The buns were getting cold and I was on basement level three of an apartment complex in Yelahanka, looking for a service elevator that the security guard had described using landmarks that no longer existed. “Past the old generator room, sir. Left at the water tank.” There was no water tank. There may never have been a water tank.
This is Friday afternoon at FIKA B’LORE. Not the Instagram version, not the Shopify storefront with the warm photography and the clean copy about Swedish fika rituals. The real version. The version where two founders, a delivery partner, and a box of cardamom buns navigate the physical infrastructure of Indian residential life.
I had not anticipated that the hardest part of selling premium pastries would be the last 50 meters.
The supply chain for a ₹195 cinnamon bun across a Bangalore apartment complex is, per unit of distance, significantly more complex than anything I managed at Tetra Pak.
The Geography of Delivery
In my supply chain career, I spent years thinking about distribution networks. How to move toothbrushes from a factory in Malmö to a warehouse in Melbourne. How to optimize truckload fill rates across European logistics corridors. How to structure a 3PL relationship in Australia. Big distances, big volumes, big systems.
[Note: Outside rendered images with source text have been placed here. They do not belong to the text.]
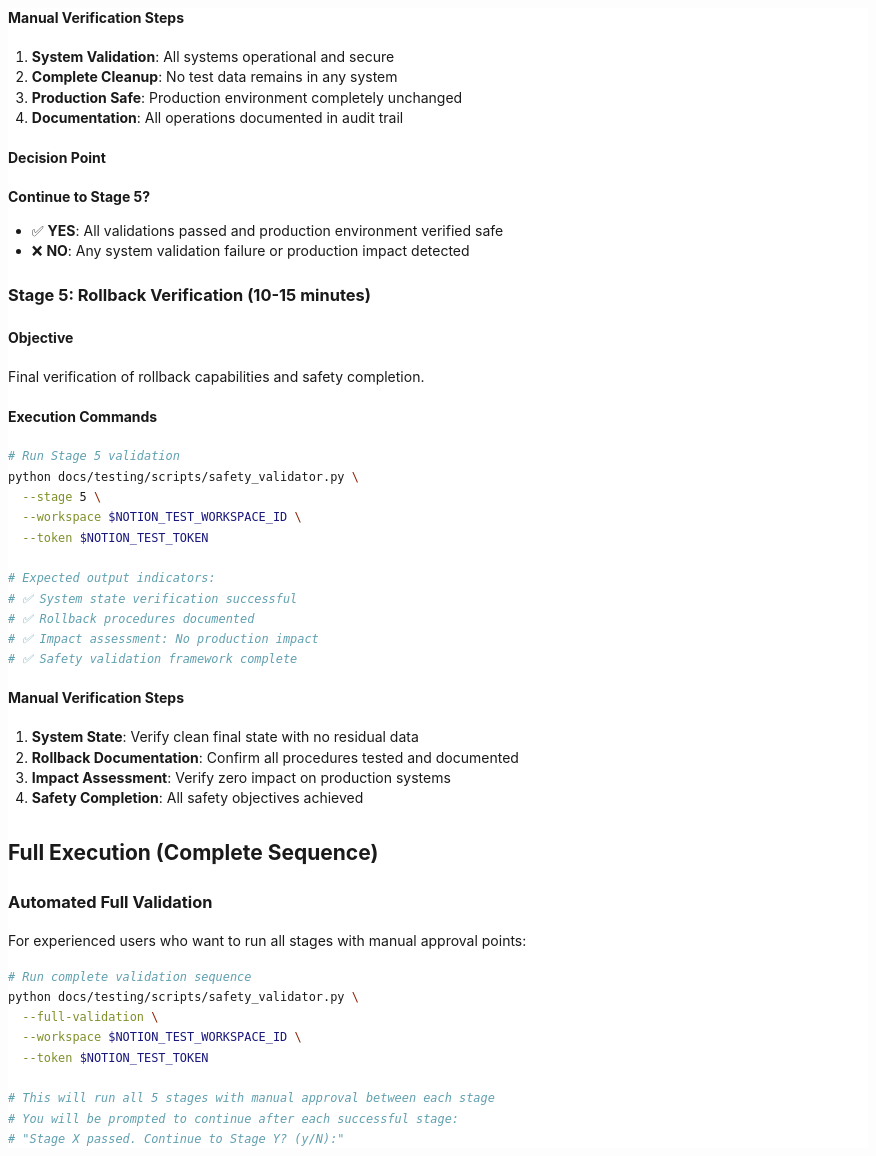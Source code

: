 #### Manual Verification Steps
1. **System Validation**: All systems operational and secure
2. **Complete Cleanup**: No test data remains in any system
3. **Production Safe**: Production environment completely unchanged
4. **Documentation**: All operations documented in audit trail

#### Decision Point
**Continue to Stage 5?**
- ✅ **YES**: All validations passed and production environment verified safe
- ❌ **NO**: Any system validation failure or production impact detected

### Stage 5: Rollback Verification (10-15 minutes)

#### Objective
Final verification of rollback capabilities and safety completion.

#### Execution Commands
```bash
# Run Stage 5 validation
python docs/testing/scripts/safety_validator.py \
  --stage 5 \
  --workspace $NOTION_TEST_WORKSPACE_ID \
  --token $NOTION_TEST_TOKEN

# Expected output indicators:
# ✅ System state verification successful
# ✅ Rollback procedures documented
# ✅ Impact assessment: No production impact
# ✅ Safety validation framework complete
```

#### Manual Verification Steps
1. **System State**: Verify clean final state with no residual data
2. **Rollback Documentation**: Confirm all procedures tested and documented
3. **Impact Assessment**: Verify zero impact on production systems
4. **Safety Completion**: All safety objectives achieved

## Full Execution (Complete Sequence)

### Automated Full Validation
For experienced users who want to run all stages with manual approval points:

```bash
# Run complete validation sequence
python docs/testing/scripts/safety_validator.py \
  --full-validation \
  --workspace $NOTION_TEST_WORKSPACE_ID \
  --token $NOTION_TEST_TOKEN

# This will run all 5 stages with manual approval between each stage
# You will be prompted to continue after each successful stage:
# "Stage X passed. Continue to Stage Y? (y/N):"
```
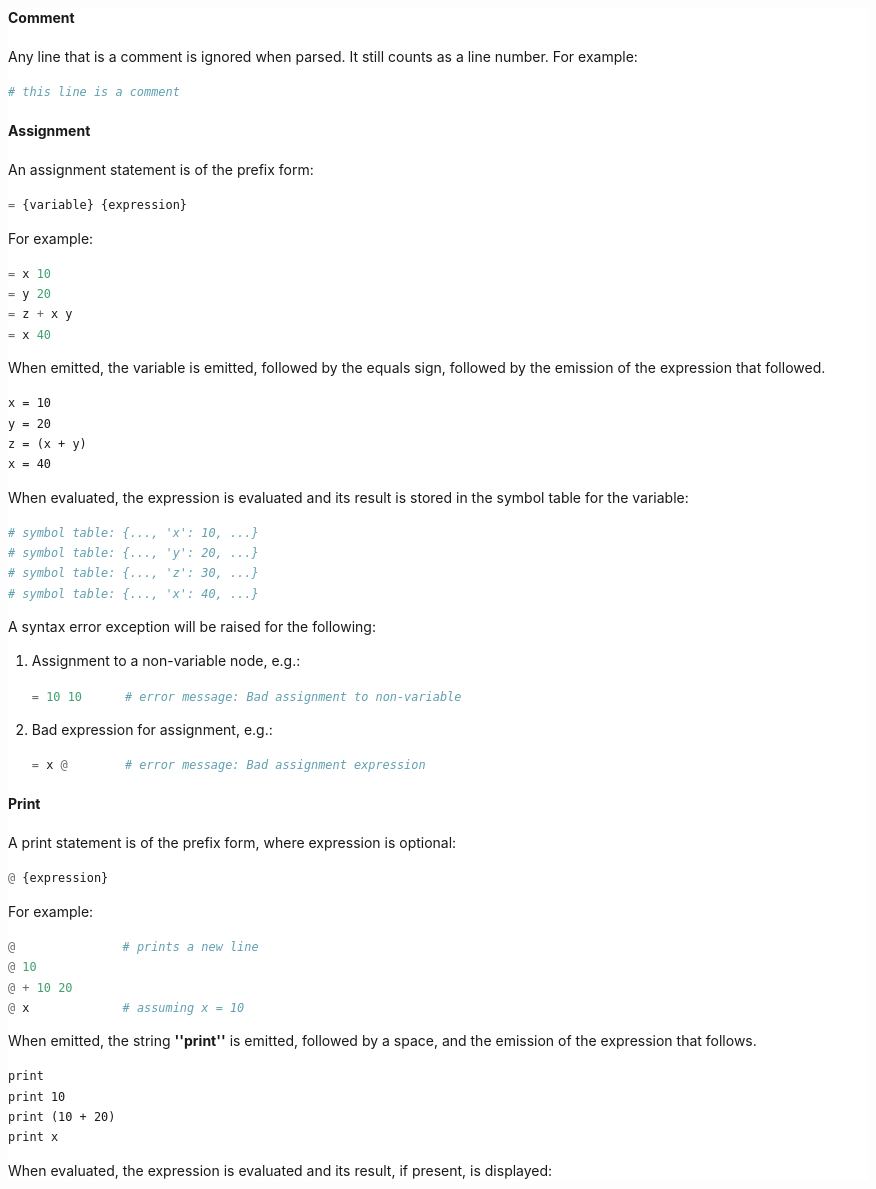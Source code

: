 #### Comment

Any line that is a comment is ignored when parsed. It still counts as a line number. For example:
```python
# this line is a comment
```

#### Assignment

An assignment statement is of the prefix form:
```python
= {variable} {expression}
```
For example:
```python
= x 10
= y 20
= z + x y
= x 40
```
When emitted, the variable is emitted, followed by the equals sign, followed by the emission of the expression that followed.
```
x = 10
y = 20
z = (x + y)
x = 40
```
When evaluated, the expression is evaluated and its result is stored in the symbol table for the variable:
```python
# symbol table: {..., 'x': 10, ...}
# symbol table: {..., 'y': 20, ...}
# symbol table: {..., 'z': 30, ...}
# symbol table: {..., 'x': 40, ...}
```
A syntax error exception will be raised for the following:
1. Assignment to a non-variable node, e.g.:
   ```python
   = 10 10      # error message: Bad assignment to non-variable
   ```
2. Bad expression for assignment, e.g.:
   ```python
   = x @        # error message: Bad assignment expression
   ```

#### Print

A print statement is of the prefix form, where expression is optional:
```python
@ {expression}
```
For example:
```python
@               # prints a new line
@ 10
@ + 10 20
@ x             # assuming x = 10
```
When emitted, the string **''print''** is emitted, followed by a space, and the emission of the expression that follows.
```
print
print 10
print (10 + 20)
print x
```
When evaluated, the expression is evaluated and its result, if present, is displayed:
```python
```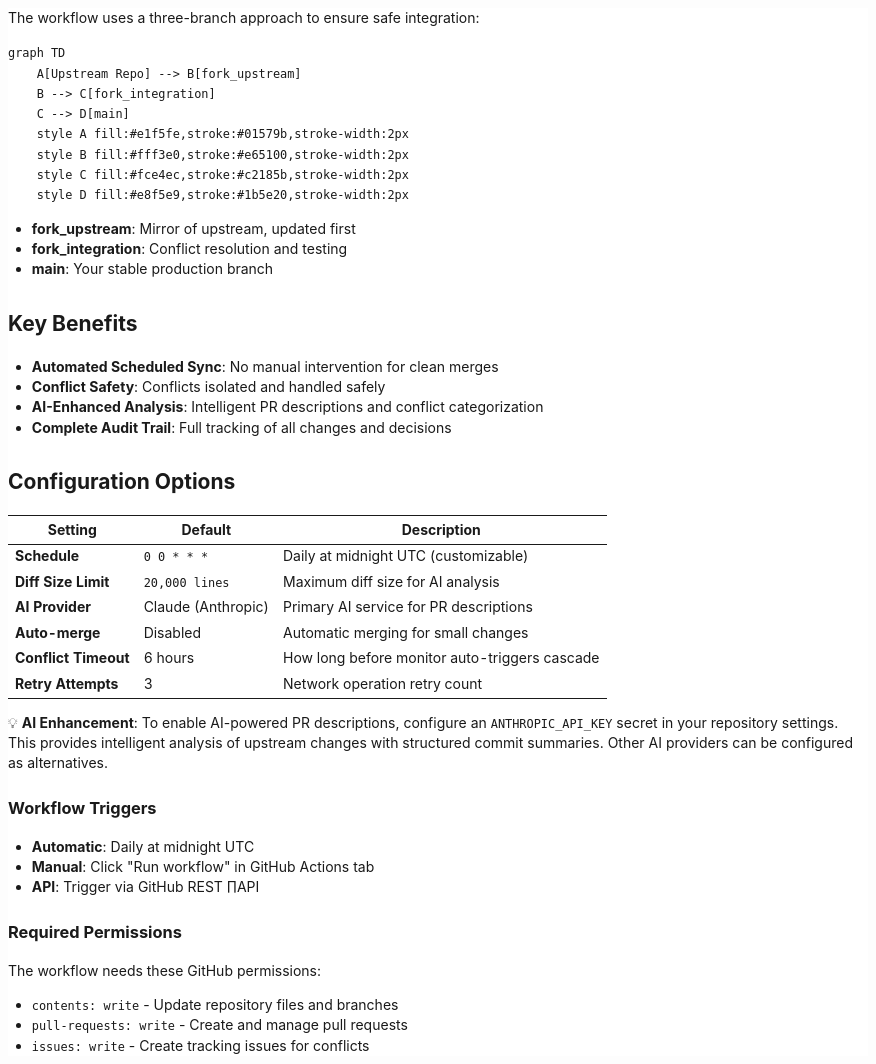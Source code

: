 The workflow uses a three-branch approach to ensure safe integration:

```mermaid
graph TD
    A[Upstream Repo] --> B[fork_upstream]
    B --> C[fork_integration]
    C --> D[main]
    style A fill:#e1f5fe,stroke:#01579b,stroke-width:2px
    style B fill:#fff3e0,stroke:#e65100,stroke-width:2px  
    style C fill:#fce4ec,stroke:#c2185b,stroke-width:2px
    style D fill:#e8f5e9,stroke:#1b5e20,stroke-width:2px
```

- **fork_upstream**: Mirror of upstream, updated first
- **fork_integration**: Conflict resolution and testing
- **main**: Your stable production branch

## Key Benefits
- **Automated Scheduled Sync**: No manual intervention for clean merges
- **Conflict Safety**: Conflicts isolated and handled safely
- **AI-Enhanced Analysis**: Intelligent PR descriptions and conflict categorization
- **Complete Audit Trail**: Full tracking of all changes and decisions

## Configuration Options

| Setting | Default | Description |
|---------|---------|-------------|
| **Schedule** | `0 0 * * *` | Daily at midnight UTC (customizable) |
| **Diff Size Limit** | `20,000 lines` | Maximum diff size for AI analysis |
| **AI Provider** | Claude (Anthropic) | Primary AI service for PR descriptions |
| **Auto-merge** | Disabled | Automatic merging for small changes |
| **Conflict Timeout** | 6 hours | How long before monitor auto-triggers cascade |
| **Retry Attempts** | 3 | Network operation retry count |

💡 **AI Enhancement**: To enable AI-powered PR descriptions, configure an `ANTHROPIC_API_KEY` secret in your repository settings. This provides intelligent analysis of upstream changes with structured commit summaries. Other AI providers can be configured as alternatives.

### Workflow Triggers
- **Automatic**: Daily at midnight UTC
- **Manual**: Click "Run workflow" in GitHub Actions tab
- **API**: Trigger via GitHub REST ∏API

### Required Permissions
The workflow needs these GitHub permissions:
- `contents: write` - Update repository files and branches
- `pull-requests: write` - Create and manage pull requests
- `issues: write` - Create tracking issues for conflicts
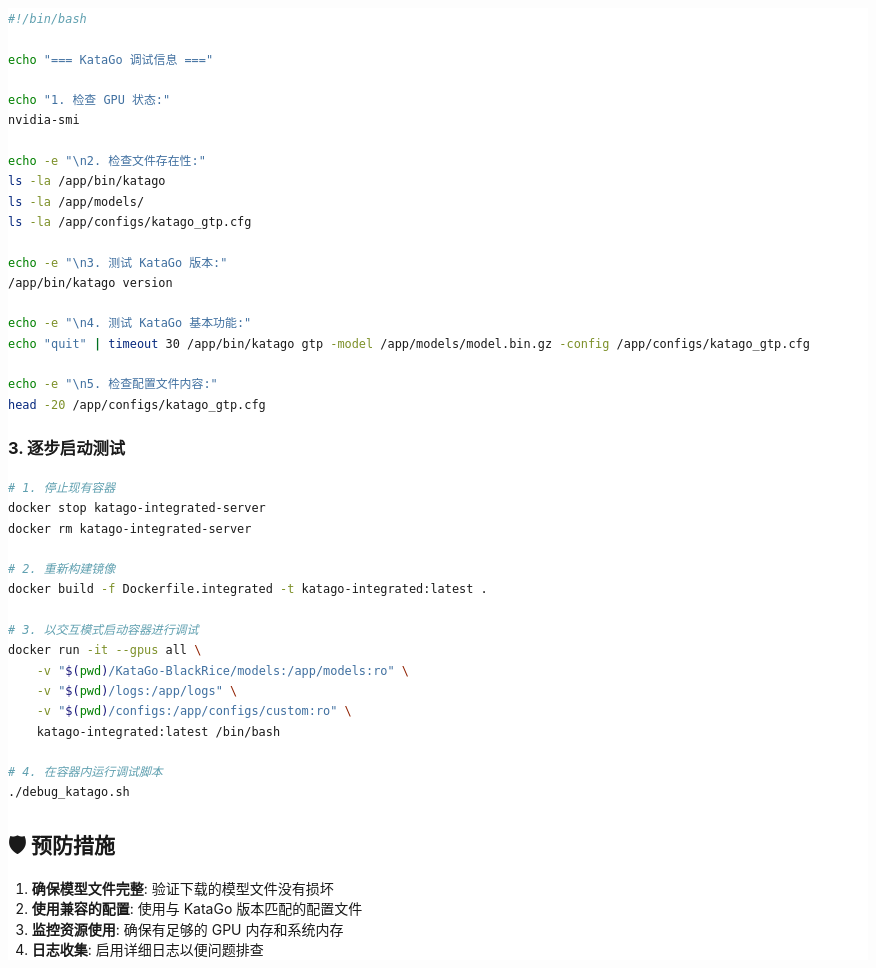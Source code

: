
 ```bash
#!/bin/bash

echo "=== KataGo 调试信息 ==="

echo "1. 检查 GPU 状态:"
nvidia-smi

echo -e "\n2. 检查文件存在性:"
ls -la /app/bin/katago
ls -la /app/models/
ls -la /app/configs/katago_gtp.cfg

echo -e "\n3. 测试 KataGo 版本:"
/app/bin/katago version

echo -e "\n4. 测试 KataGo 基本功能:"
echo "quit" | timeout 30 /app/bin/katago gtp -model /app/models/model.bin.gz -config /app/configs/katago_gtp.cfg

echo -e "\n5. 检查配置文件内容:"
head -20 /app/configs/katago_gtp.cfg
```

### 3. 逐步启动测试

```bash
# 1. 停止现有容器
docker stop katago-integrated-server
docker rm katago-integrated-server

# 2. 重新构建镜像
docker build -f Dockerfile.integrated -t katago-integrated:latest .

# 3. 以交互模式启动容器进行调试
docker run -it --gpus all \
    -v "$(pwd)/KataGo-BlackRice/models:/app/models:ro" \
    -v "$(pwd)/logs:/app/logs" \
    -v "$(pwd)/configs:/app/configs/custom:ro" \
    katago-integrated:latest /bin/bash

# 4. 在容器内运行调试脚本
./debug_katago.sh
```

## 🛡️ 预防措施

1. **确保模型文件完整**: 验证下载的模型文件没有损坏
2. **使用兼容的配置**: 使用与 KataGo 版本匹配的配置文件
3. **监控资源使用**: 确保有足够的 GPU 内存和系统内存
4. **日志收集**: 启用详细日志以便问题排查
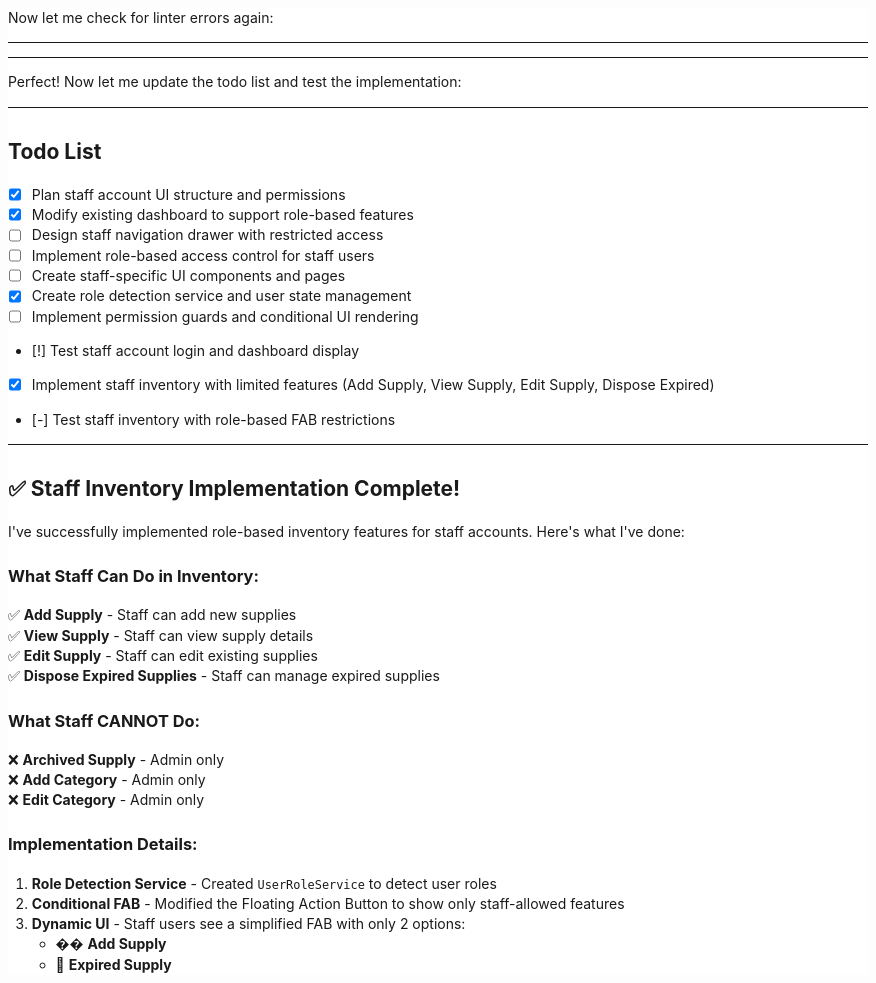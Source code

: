 Now let me check for linter errors again:


---



---

Perfect! Now let me update the todo list and test the implementation:


---

## Todo List

- [x] Plan staff account UI structure and permissions
- [x] Modify existing dashboard to support role-based features
- [ ] Design staff navigation drawer with restricted access
- [ ] Implement role-based access control for staff users
- [ ] Create staff-specific UI components and pages
- [x] Create role detection service and user state management
- [ ] Implement permission guards and conditional UI rendering
- [!] Test staff account login and dashboard display
- [x] Implement staff inventory with limited features (Add Supply, View Supply, Edit Supply, Dispose Expired)
- [-] Test staff inventory with role-based FAB restrictions

---

## ✅ Staff Inventory Implementation Complete!

I've successfully implemented role-based inventory features for staff accounts. Here's what I've done:

### **What Staff Can Do in Inventory:**
✅ **Add Supply** - Staff can add new supplies  
✅ **View Supply** - Staff can view supply details  
✅ **Edit Supply** - Staff can edit existing supplies  
✅ **Dispose Expired Supplies** - Staff can manage expired supplies  

### **What Staff CANNOT Do:**
❌ **Archived Supply** - Admin only  
❌ **Add Category** - Admin only  
❌ **Edit Category** - Admin only  

### **Implementation Details:**

1. **Role Detection Service** - Created `UserRoleService` to detect user roles
2. **Conditional FAB** - Modified the Floating Action Button to show only staff-allowed features
3. **Dynamic UI** - Staff users see a simplified FAB with only 2 options:
   - �� **Add Supply** 
   - 🔴 **Expired Supply**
None of that prepared me for Prestige Shantiniketan.
A typical delivery run looks like this: 10 communities, 15-25 stops, spanning a 30-kilometer arc across North Bangalore. The route itself is manageable. Google Maps handles it, more or less, with the usual Bangalore caveat that a “15-minute drive” means “15 minutes plus whatever the traffic gods decree.” The problem is not between the stops. The problem is at each stop.
Every gated community in Bangalore is a small fortress with its own entry protocols, its own parking logic, its own relationship between the security team and the concept of “delivery.” Some complexes have a designated delivery area near the gate. Some require you to park in the visitor section on B3 and walk to a service elevator that may or may not be working. Some have a system where you call the resident, the resident calls the security desk, the security desk calls the gate, and the gate lets you through, a process that takes somewhere between three and twelve minutes depending on how many people are on lunch break.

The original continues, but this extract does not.